Protecting Art Heritage: The need for the protection of UNESCO heritage sites

In 2017, the UN Security Council unanimously voted in Resolution 2347, which condemned the destruction of cultural/religious heritage sites and the looting, smuggling, and sail of cultural and religious artifacts, making such actions a, literal, war crime. The importance behind it, as UNESCO Director-General Irina Bokova stated, is that “the deliberate destruction of heritage is a war crime, it has become a tactic of war to tear societies over the long term, in a strategy of cultural cleansing.” The focus has come upon this topic after the Battle of Gao, in Mali, resulted in the damage, and eventual purposeful destruction of multiple sites within Timbuktu by Ansar Dine, an Islamic terrorist group fighting for domination of Mali.

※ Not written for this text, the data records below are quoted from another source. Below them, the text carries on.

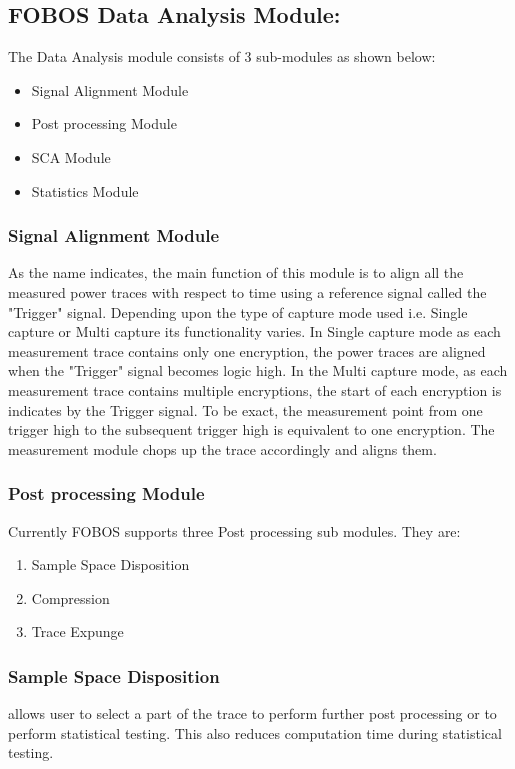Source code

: \documentclass{llncs}
\numberwithin{algorithm}{chapter}
\begin{document}
\subsection{FOBOS Data Analysis Module:}
The Data Analysis module consists of 3 sub-modules as shown below:
\begin{itemize}
\item Signal Alignment Module
\item Post processing Module
\item SCA Module
\item Statistics Module
\end{itemize}

\subsubsection{Signal Alignment Module}
As the name indicates, the main function of this module is to align all the measured power traces
with respect to time using a reference signal called the "Trigger" signal. Depending upon the type
of capture mode used i.e. Single capture or Multi capture its functionality varies. In Single capture
mode as each measurement trace contains only one encryption, the power traces are aligned when the 
"Trigger" signal becomes logic high. In the Multi capture mode, as each measurement trace contains 
multiple encryptions, the start of each encryption is indicates by the Trigger signal.
To be exact, the measurement point from one trigger high to the subsequent trigger high is equivalent
to one encryption. The measurement module chops up the trace accordingly and aligns them.

\subsubsection{Post processing Module}
Currently FOBOS supports three Post processing sub modules. They are:
\begin{enumerate}
\item Sample Space Disposition
\item Compression
\item Trace Expunge
\end{enumerate}

\subsubsection{Sample Space Disposition} allows user to select a part of the trace to perform further post processing
or to perform statistical testing. This also reduces computation time during statistical testing.
\end{document}
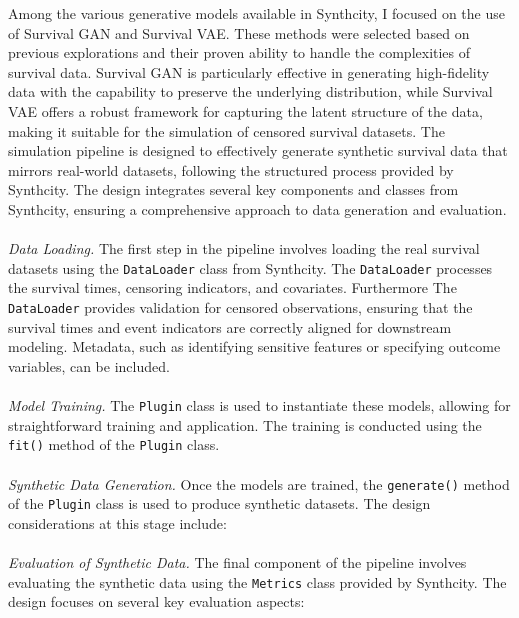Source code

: \noindent Among the various generative models available in Synthcity, I focused on the use of Survival GAN and Survival VAE. These methods were selected based on previous explorations and their proven ability to handle the complexities of survival data. Survival GAN is particularly effective in generating high-fidelity data with the capability to preserve the underlying distribution, while Survival VAE offers a robust framework for capturing the latent structure of the data, making it suitable for the simulation of censored survival datasets.
The simulation pipeline is designed to effectively generate synthetic survival data that mirrors real-world datasets, following the structured process provided by Synthcity. The design integrates several key components and classes from Synthcity, ensuring a comprehensive approach to data generation and evaluation.
\\\\
\noindent \textit{Data Loading.} The first step in the pipeline involves loading the real survival datasets using the \texttt{DataLoader} class from Synthcity. The \texttt{DataLoader} processes the survival times, censoring indicators, and covariates. Furthermore The \texttt{DataLoader} provides validation for censored observations, ensuring that the survival times and event indicators are correctly aligned for downstream modeling. Metadata, such as identifying sensitive features or specifying outcome variables, can be included.
\\\\
\noindent \textit{Model Training.} The \texttt{Plugin} class is used to instantiate these models, allowing for straightforward training and application. The training is conducted using the \texttt{fit()} method of the \texttt{Plugin} class.
\\\\
\noindent \textit{Synthetic Data Generation.} Once the models are trained, the \texttt{generate()} method of the \texttt{Plugin} class is used to produce synthetic datasets. The design considerations at this stage include:
\\\\
\noindent \textit{Evaluation of Synthetic Data.} The final component of the pipeline involves evaluating the synthetic data using the \texttt{Metrics} class provided by Synthcity. The design focuses on several key evaluation aspects:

This damage to Timbuktu, however, is not even the near the first time cultural-heritage sites have come under attack by opposing ethnic and religious groups. Since time immemorial, cultural conflict has been practiced through the killing of lives and the destruction of culture. Looking from the burning of the Library of Alexandria to the detonation of the Buddhas of Bamiyan, the destruction of cultural sites are emblematic of a deeper attempt to destroy entire cultures by an aggressor. There have been numerous instances of international conflict resulting in either the purposeful destruction, or the coincidental neglect of cultural artifacts and locations. Recently, the US invasion of Iraq that resulted in the abandonment and looting of the National Museum of Iraq in Baghdad, and the destruction of the Vijećnica Library in Bosnia, are two instances of the loss of immense amounts of cultural and ethnic heritage due to the practice of war. And as war has become increasingly destructive, it is imperative that the international community work to protect pieces of heritage that are symbolic of an entire community and hold those who seek the damage, destruction, sale, or tarnishing of such items and architecture, accountable.

This is why, in this growing age of globalism and interdependence, to focus on the preservation and display of beauty, culture, and art reflecting cultural heritage should be something celebrated and defended.